Mrs. Wanamaker, a U.S. citizen, has spent 25 years acting with, among others, the Royal Shakespeare Company and performing at the National Theatre in Britain. Her performance in Sophocles' "Electra" in 1999 won her a Broadway Tony nomination.
The actress said she was so insulted by the pay that she declined a deal for three Potter films. She added: "If they want me for a second, they will have to up their rates."
While declining to elaborate on her salary, Mrs. Wanamaker said it was less than her earnings from "Gormenghast," the British Broadcasting Corp.'s adaptation of Mervyn Peake's gothic trilogy.

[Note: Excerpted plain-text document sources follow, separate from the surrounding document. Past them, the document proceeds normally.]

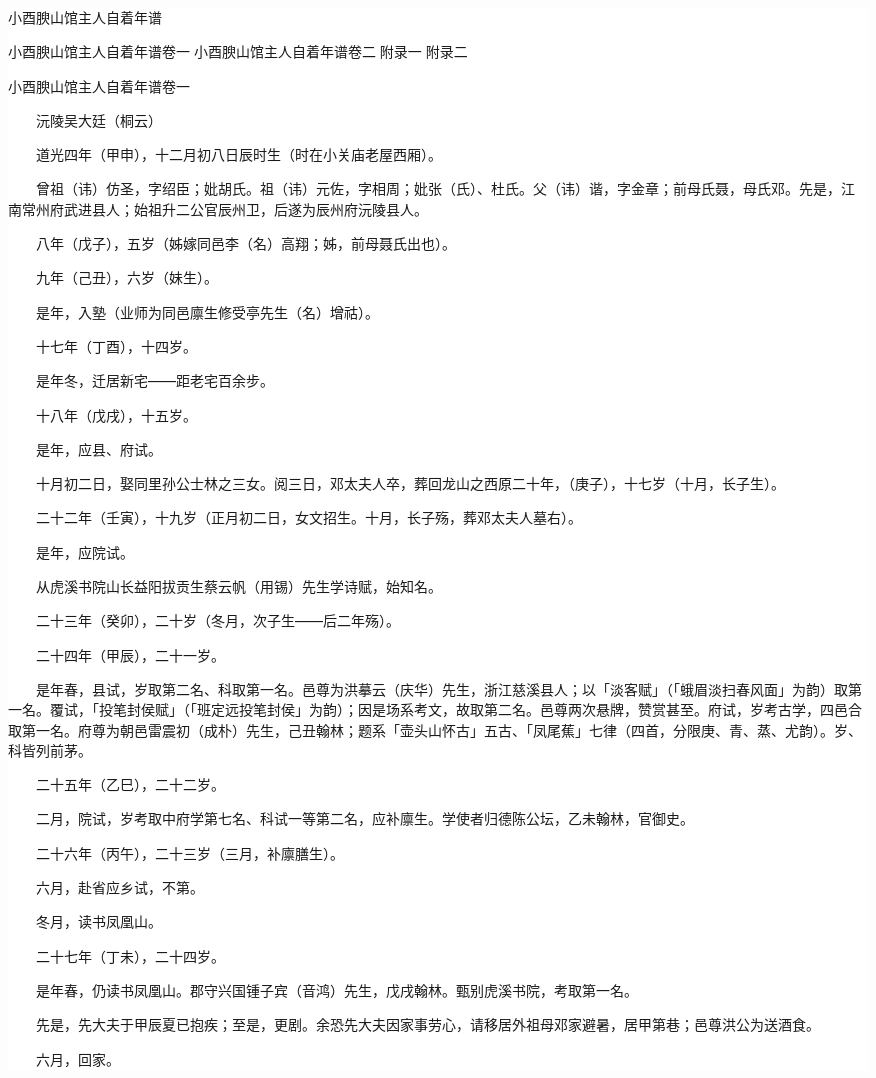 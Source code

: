 
小酉腴山馆主人自着年谱


小酉腴山馆主人自着年谱卷一
小酉腴山馆主人自着年谱卷二
附录一
附录二
 
 


小酉腴山馆主人自着年谱卷一

　　沅陵吴大廷（桐云）

　　道光四年（甲申），十二月初八日辰时生（时在小关庙老屋西厢）。

　　曾祖（讳）仿圣，字绍臣；妣胡氏。祖（讳）元佐，字相周；妣张（氏）、杜氏。父（讳）谐，字金章；前母氏聂，母氏邓。先是，江南常州府武进县人；始祖升二公官辰州卫，后遂为辰州府沅陵县人。

　　八年（戊子），五岁（姊嫁同邑李（名）高翔；姊，前母聂氏出也）。

　　九年（己丑），六岁（妹生）。

　　是年，入塾（业师为同邑廪生修受亭先生（名）增祜）。

　　十七年（丁酉），十四岁。

　　是年冬，迁居新宅——距老宅百余步。

　　十八年（戊戌），十五岁。

　　是年，应县、府试。

　　十月初二日，娶同里孙公士林之三女。阅三日，邓太夫人卒，葬回龙山之西原二十年，（庚子），十七岁（十月，长子生）。

　　二十二年（壬寅），十九岁（正月初二日，女文招生。十月，长子殇，葬邓太夫人墓右）。

　　是年，应院试。

　　从虎溪书院山长益阳拔贡生蔡云帆（用锡）先生学诗赋，始知名。

　　二十三年（癸卯），二十岁（冬月，次子生——后二年殇）。

　　二十四年（甲辰），二十一岁。

　　是年春，县试，岁取第二名、科取第一名。邑尊为洪摹云（庆华）先生，浙江慈溪县人；以「淡客赋」（「蛾眉淡扫春风面」为韵）取第一名。覆试，「投笔封侯赋」（「班定远投笔封侯」为韵）；因是场系考文，故取第二名。邑尊两次悬牌，赞赏甚至。府试，岁考古学，四邑合取第一名。府尊为朝邑雷震初（成朴）先生，己丑翰林；题系「壶头山怀古」五古、「凤尾蕉」七律（四首，分限庚、青、蒸、尤韵）。岁、科皆列前茅。

　　二十五年（乙巳），二十二岁。

　　二月，院试，岁考取中府学第七名、科试一等第二名，应补廪生。学使者归德陈公坛，乙未翰林，官御史。

　　二十六年（丙午），二十三岁（三月，补廪膳生）。

　　六月，赴省应乡试，不第。

　　冬月，读书凤凰山。

　　二十七年（丁未），二十四岁。

　　是年春，仍读书凤凰山。郡守兴国锺子宾（音鸿）先生，戊戌翰林。甄别虎溪书院，考取第一名。

　　先是，先大夫于甲辰夏已抱疾；至是，更剧。余恐先大夫因家事劳心，请移居外祖母邓家避暑，居甲第巷；邑尊洪公为送酒食。

　　六月，回家。
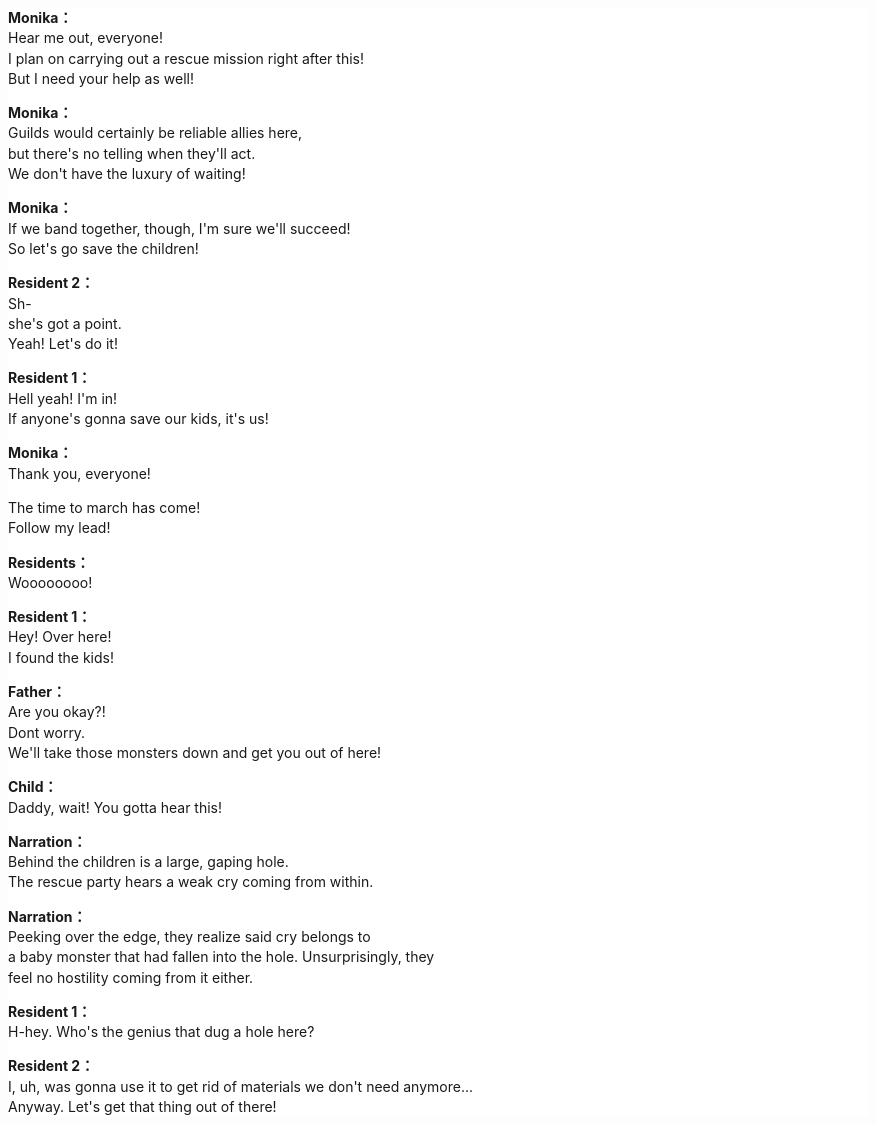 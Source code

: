 **Monika：**  
Hear me out, everyone!  
I plan on carrying out a rescue mission right after this!  
But I need your help as well!  
  
**Monika：**  
Guilds would certainly be reliable allies here,  
but there's no telling when they'll act.  
We don't have the luxury of waiting!  
  
**Monika：**  
If we band together, though, I'm sure we'll succeed!  
So let's go save the children!  
  
**Resident 2：**  
Sh-  
she's got a point.  
Yeah! Let's do it!  
  
**Resident 1：**  
Hell yeah! I'm in!  
If anyone's gonna save our kids, it's us!  
  
**Monika：**  
Thank you, everyone!  
  
The time to march has come!  
Follow my lead!  
  
**Residents：**  
Woooooooo!  
  
**Resident 1：**  
Hey! Over here!  
I found the kids!  
  
**Father：**  
Are you okay?!  
Dont worry.  
We'll take those monsters down and get you out of here!  
  
**Child：**  
Daddy, wait! You gotta hear this!  
  
**Narration：**  
Behind the children is a large, gaping hole.  
The rescue party hears a weak cry coming from within.  
  
**Narration：**  
Peeking over the edge, they realize said cry belongs to  
a baby monster that had fallen into the hole. Unsurprisingly, they  
feel no hostility coming from it either.  
  
**Resident 1：**  
H-hey. Who's the genius that dug a hole here?  
  
**Resident 2：**  
I, uh, was gonna use it to get rid of materials we don't need anymore...  
Anyway. Let's get that thing out of there!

Press conferences at the 15th-century Knebworth House, where much of the film was shot, were so carefully controlled that when a journalist tried to speak alone with Mr. Harris, Warner staff remonstrated with him, hauling him away, even though the actor appeared happy to chat.
Mr. Harris, 71, who plays Dumbledore but has never read a Potter book, is another straight-talker. Asked why he took the role, he replied: "Who knows? It's a job. I don't go to movies. I hate movies. They are a waste of time. I could be in a pub having more fun talking to idiots rather than watching idiots perform."
Unlike Mrs. Wanamaker, he has secured a profit-sharing deal that will make him a fortune.
"All I knew is that they kept offering me the role, and the more I turned them down the more money they offered me," he said.
Mr. Harris, who also was offered a part in the rival "Lord of the Rings" trilogy, held out for a share of the movie's massive merchandising profits.
As a result, he is contracted to appear at press conferences. To most actors, giving interviews is a chore.
But Mr. Harris, with his Old Testament-prophet look, lit up media interviews with his remarks and his garb: an old blue woolen hat and a long overcoat that looked as if it were ready for the charity shop.
Mrs. Wanamaker said all the actors have been "cyber-scanned" so that their roles can be replicated on computer games. She said: "It's bad form. Even the costume designer who came up with these amazing creations will get no residuals. It's shocking and disgraceful."
Residuals are secondary payments when films are released on video, digital video discs and games. These are given to American actors, but not performers from Britain. Equity is engaged in talks with Warner Bros. over how much those who take part in the second Potter film will receive from "ancillary windows." The studio is said to have made a substantial offer.